The Court of the Judiciary unanimously recommended that Judge Williams should be removed from office. We unanimously agree. Based on our de novo review of the record, we find clear and convincing evidence to establish that Judge Billy Wayne Williams committed the judicial offenses as set forth in this opinion. The offenses were serious, reflecting not only poor performance and poor judgment both in and out of the courtroom, but in two of the three counts, there was evidence of the actual commission of crimes. These offenses, standing alone, provide justification for recommendation of removal.
In recommending removal, however, it is also significant that Judge Williams' conduct violated the Code of Judicial Conduct and reflected poorly on the judicial system as a whole. Public confidence in the performance and impartiality of the judiciary is maintained only when judges rigorously adhere to the Code of Conduct. Violations of the Code, if left unaddressed, diminish public confidence and injure the entire judicial system. As the Preamble to the Code of Judicial Conduct states:
Our legal system is based on the principle that an independent, fair and competent judiciary will interpret and apply the laws that govern us. The role of the judiciary is central to American concepts of justice and the rule of law. Intrinsic to all sections of this Code are the precepts that judges, individually and collectively, must respect and honor the judicial office as a public trust and strive to enhance and maintain confidence in our legal system. The judge is an arbiter of facts and law for the resolution of disputes and a highly visible symbol of government under the rule of law.
Sup.Ct. Rule 10, Preamble to Code of Judicial Conduct; see also In re Murphy, 726 S.W.2d 509, 512 (Tenn.1987).
Accordingly, we affirm the Court of the Judiciary's recommendation that Judge Billy Wayne Williams be removed from office. The Clerk of this Court shall send written notice to the Speaker of the Senate and Speaker of the House of Representatives of the action of this Court and shall immediately certify the record on appeal, briefs, and a copy of this opinion to the Speaker of the Senate and the Speaker of the House of Representatives in accordance with the procedure set forth in Tenn.Code Ann. § 17-5-311(b)(Supp.1997). Costs of this appeal shall be paid by Billy Wayne Williams, for which execution shall issue if necessary.
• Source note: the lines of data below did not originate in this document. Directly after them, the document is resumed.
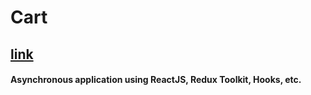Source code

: # Cart 
##  [link](https://unique-salamander-a950a4.netlify.app)

#### Asynchronous application using ReactJS, Redux Toolkit, Hooks, etc.

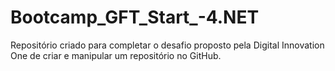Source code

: # Bootcamp_GFT_Start_-4.NET
Repositório criado para completar o desafio proposto pela Digital Innovation One de criar e manipular um repositório no GitHub.
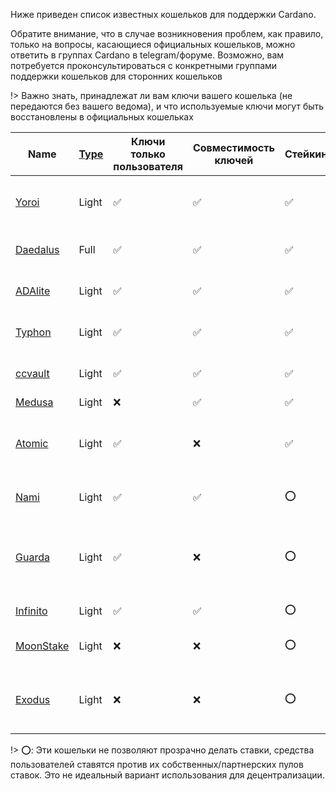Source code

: 
Ниже приведен список известных кошельков для поддержки Cardano.

Обратите внимание, что в случае возникновения проблем, как правило, только на вопросы, касающиеся официальных кошельков, можно ответить в группах Cardano в telegram/форуме. Возможно, вам потребуется проконсультироваться с конкретными группами поддержки кошельков для сторонних кошельков

!> Важно знать, принадлежат ли вам ключи вашего кошелька (не передаются без вашего ведома), и что используемые ключи могут быть восстановлены в официальных кошельках

|Name       |[Type][1]|Ключи только пользователя|Совместимость ключей|Стейкинг|Поддержка аппаратных кошельков |Open Source|Создатель|Platforms|
|-----------|---------|-------------------------|--------------------|--------|-------------------------------|-----------|---------|---------|
|[Yoroi]    |Light    |✅                      |✅                  |✅      |Ledger Nano S/X, Trezor Model T|[✅](https://github.com/emurgo/yoroi-frontend)|[Emurgo](https://emurgo.io)|Chromium Extension, Android, IPhone| 
|[Daedalus] |Full     |✅                      |✅                  |✅      |Ledger Nano S/X, Trezor Model T|[✅](https://github.com/input-output-hk/daedalus)|[IOG](https://iohk.io)|Windows, MacOS, Linux|
|[ADAlite]  |Light    |✅                      |✅                  |✅      |Ledger Nano S/X, Trezor Model T|[✅](https://github.com/vacuumlabs/adalite)|[VacuumLabs](https://www.vacuumlabs.com/)|Web|
|[Typhon]   |Light    |✅                |✅              |✅     |Ledger Nano S/X, Trezor Model T|❌|[Strica](https://strica.io/#our-work)|Web, Chromium Extension|
|[ccvault]  |Light    |✅                |✅              |✅     |Ledger Nano S/X, Trezor Model T|❌|[Tastenkunst](https://tastenkunst.com/)|Web|
|[Medusa]   |Light    |❌                      |✅                  |✅      |❌                           |❌|[Denis Kalinin](https://t.me/Fell_x27)|Web|
|[Atomic]   |Light    |✅                      |❌                  |✅      |❌                           |❌|[Atomic]|Windows, MacOS, Linux, Android, IPhone|
|[Nami]     |Light    |✅                |✅              |⭕     |Ledger Nano S/X, Trezor Model T|[✅](https://github.com/Berry-Pool/nami-wallet)|[Berry SPO](https://berrypool.io)|Chromium Extension|
|[Guarda]   |Light    |✅                      |❌                  |⭕      |❌                           |❌|[Guarda]|Chromium extension, Web, Windows, Android, IPhone|
|[Infinito] |Light    |✅                      |✅                  |⭕      |❌                           |[❌](https://github.com/infinityblockchainlabs)|[Infinito]|Android, Iphone|
|[MoonStake]|Light    |❌                      |❌                  |⭕      |❌                           |❌|[MoonStake]|Web, Android, IPhone|
|[Exodus]   |Light    |❌                      |❌                  |⭕      |❌                           |❌|[Exodus]|Windows, MacOS, Linux, Android, IPhone|

!> ⭕: Эти кошельки не позволяют прозрачно делать ставки, средства пользователей ставятся против их собственных/партнерских пулов ставок. Это не идеальный вариант использования для децентрализации.

[1]: Wallets/types.md#software-wallets
[Daedalus]: https://daedaluswallet.io
[Yoroi]: https://yoroi-wallet.com
[ADAlite]: https://www.adalite.io
[Typhon]: https://typhonwallet.io
[ccvault]: https://ccvault.io
[Medusa]: https://adawallet.io/
[Nami]: https://namiwallet.io
[Atomic]: https://atomicwallet.io/
[Guarda]: https://guarda.com
[Exodus]: https://www.exodus.io/
[Infinito]: https://www.infinitowallet.io
[MoonStake]: https://moonstake.io/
1. Under the Tennessee Constitution, a judge may be removed from office by a concurrent vote of both houses of the Tennessee General Assembly. Tenn. Const. art. VI. § 6: see also In re Murphy, 726 S.W.2d 509, 512 (Tenn.1987).
2. Lauderdale County was one in which a General Sessions Court Judge was not required to be a licensed attorney. Tenn.Code Ann. § 16-15-5005 (1994).
3. The Court of the Judiciary's opinion notes that a prior version of the Code of Judicial Conduct is applicable to counts one and two against Judge Williams, while the present version of the Code applies to count three.
4. A few of the provisions in the Code are not applicable to part-time judges, none of which are at issue in this case. See Rule 10. Application of the Code of Judicial Conduct, Subsection (C).
DROWOTA, HOLDER and BARKER, JJ., concur. BIRCH, J., not participating.